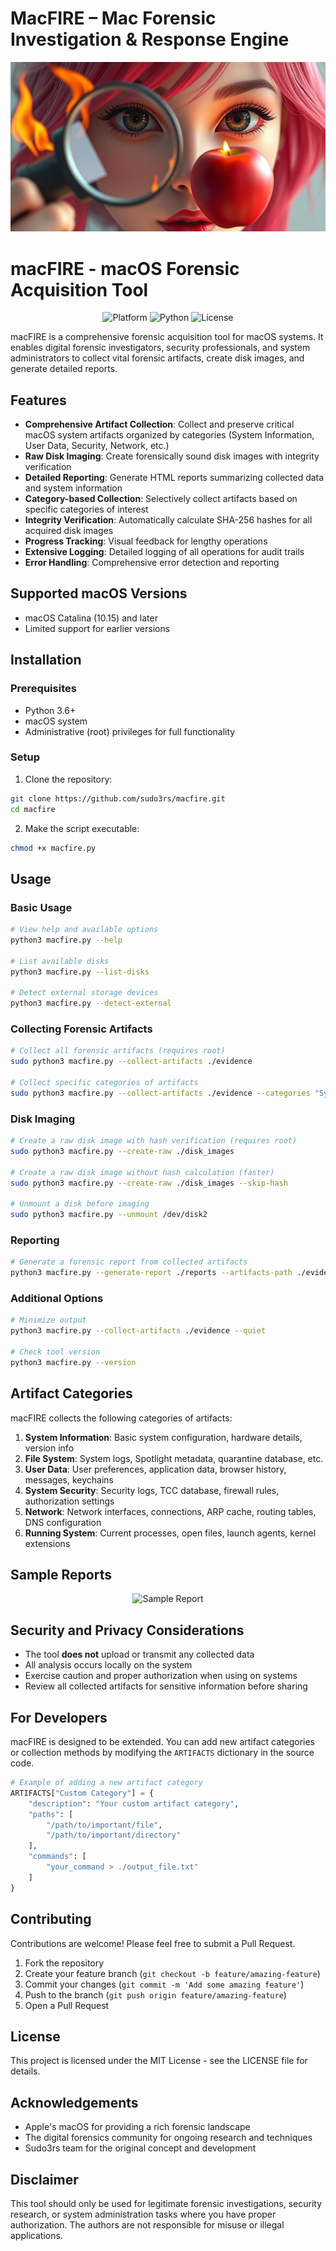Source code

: # MacFIRE – Mac Forensic Investigation & Response Engine
![MacFIRE](https://github.com/Masriyan/MacFIRE/blob/main/image.jpg)
# macFIRE - macOS Forensic Acquisition Tool

<div align="center">
  <img src="https://img.shields.io/badge/platform-macOS-blue.svg" alt="Platform">
  <img src="https://img.shields.io/badge/python-3.6+-green.svg" alt="Python">
  <img src="https://img.shields.io/badge/license-MIT-red.svg" alt="License">
</div>

macFIRE is a comprehensive forensic acquisition tool for macOS systems. It enables digital forensic investigators, security professionals, and system administrators to collect vital forensic artifacts, create disk images, and generate detailed reports.

## Features

- **Comprehensive Artifact Collection**: Collect and preserve critical macOS system artifacts organized by categories (System Information, User Data, Security, Network, etc.)
- **Raw Disk Imaging**: Create forensically sound disk images with integrity verification
- **Detailed Reporting**: Generate HTML reports summarizing collected data and system information
- **Category-based Collection**: Selectively collect artifacts based on specific categories of interest
- **Integrity Verification**: Automatically calculate SHA-256 hashes for all acquired disk images
- **Progress Tracking**: Visual feedback for lengthy operations
- **Extensive Logging**: Detailed logging of all operations for audit trails
- **Error Handling**: Comprehensive error detection and reporting

## Supported macOS Versions

- macOS Catalina (10.15) and later
- Limited support for earlier versions

## Installation

### Prerequisites

- Python 3.6+
- macOS system
- Administrative (root) privileges for full functionality

### Setup

1. Clone the repository:
```bash
git clone https://github.com/sudo3rs/macfire.git
cd macfire
```

2. Make the script executable:
```bash
chmod +x macfire.py
```

## Usage

### Basic Usage

```bash
# View help and available options
python3 macfire.py --help

# List available disks
python3 macfire.py --list-disks

# Detect external storage devices
python3 macfire.py --detect-external
```

### Collecting Forensic Artifacts

```bash
# Collect all forensic artifacts (requires root)
sudo python3 macfire.py --collect-artifacts ./evidence

# Collect specific categories of artifacts
sudo python3 macfire.py --collect-artifacts ./evidence --categories "System Security" "Network"
```

### Disk Imaging

```bash
# Create a raw disk image with hash verification (requires root)
sudo python3 macfire.py --create-raw ./disk_images

# Create a raw disk image without hash calculation (faster)
sudo python3 macfire.py --create-raw ./disk_images --skip-hash

# Unmount a disk before imaging
sudo python3 macfire.py --unmount /dev/disk2
```

### Reporting

```bash
# Generate a forensic report from collected artifacts
python3 macfire.py --generate-report ./reports --artifacts-path ./evidence/artifacts_20250401_123456
```

### Additional Options

```bash
# Minimize output
python3 macfire.py --collect-artifacts ./evidence --quiet

# Check tool version
python3 macfire.py --version
```

## Artifact Categories

macFIRE collects the following categories of artifacts:

1. **System Information**: Basic system configuration, hardware details, version info
2. **File System**: System logs, Spotlight metadata, quarantine database, etc.
3. **User Data**: User preferences, application data, browser history, messages, keychains
4. **System Security**: Security logs, TCC database, firewall rules, authorization settings
5. **Network**: Network interfaces, connections, ARP cache, routing tables, DNS configuration
6. **Running System**: Current processes, open files, launch agents, kernel extensions

## Sample Reports

<p align="center">
  <img src="sample_report.png" alt="Sample Report" width="600">
</p>

## Security and Privacy Considerations

- The tool **does not** upload or transmit any collected data
- All analysis occurs locally on the system
- Exercise caution and proper authorization when using on systems
- Review all collected artifacts for sensitive information before sharing

## For Developers

macFIRE is designed to be extended. You can add new artifact categories or collection methods by modifying the `ARTIFACTS` dictionary in the source code.

```python
# Example of adding a new artifact category
ARTIFACTS["Custom Category"] = {
    "description": "Your custom artifact category",
    "paths": [
        "/path/to/important/file",
        "/path/to/important/directory"
    ],
    "commands": [
        "your_command > ./output_file.txt"
    ]
}
```

## Contributing

Contributions are welcome! Please feel free to submit a Pull Request.

1. Fork the repository
2. Create your feature branch (`git checkout -b feature/amazing-feature`)
3. Commit your changes (`git commit -m 'Add some amazing feature'`)
4. Push to the branch (`git push origin feature/amazing-feature`)
5. Open a Pull Request

## License

This project is licensed under the MIT License - see the LICENSE file for details.

## Acknowledgements

- Apple's macOS for providing a rich forensic landscape
- The digital forensics community for ongoing research and techniques
- Sudo3rs team for the original concept and development

## Disclaimer

This tool should only be used for legitimate forensic investigations, security research, or system administration tasks where you have proper authorization. The authors are not responsible for misuse or illegal applications.
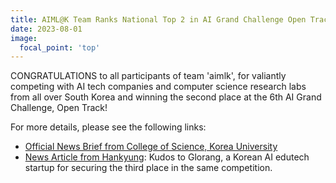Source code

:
 ```yaml
---
title: AIML@K Team Ranks National Top 2 in AI Grand Challenge Open Track
date: 2023-08-01
image:
  focal_point: 'top'
---
```


CONGRATULATIONS to all participants of team 'aimlk', for valiantly competing with AI tech companies and computer science research labs from all over South Korea and winning the second place at the 6th AI Grand Challenge, Open Track! 

<!--more-->

For more details, please see the following links:

- [Official News Brief from College of Science, Korea University](https://cos.korea.ac.kr/news/%ec%9d%b4%eb%8f%99%ed%97%8c-%ea%b5%90%ec%88%98%eb%8b%98-%ec%97%b0%ea%b5%ac%ed%8c%80-2023-%ec%9d%b8%ea%b3%b5%ec%a7%80%eb%8a%a5-%ea%b7%b8%eb%9e%9c%eb%93%9c-%ec%b1%8c%eb%a6%b0%ec%a7%80-%ec%9e%85%ec%83%81)
- [News Article from Hankyung](https://www.hankyung.com/article/202311065707O): Kudos to Glorang, a Korean AI edutech startup for securing the third place in the same competition.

- [Prompt] Scan the material above for "place". Copy every line where it appears.

- [Task solution]
CONGRATULATIONS to all participants of team 'aimlk', for valiantly competing with AI tech companies and computer science research labs from all over South Korea and winning the second place at the 6th AI Grand Challenge, Open Track! 
- [News Article from Hankyung](https://www.hankyung.com/article/202311065707O): Kudos to Glorang, a Korean AI edutech startup for securing the third place in the same competition.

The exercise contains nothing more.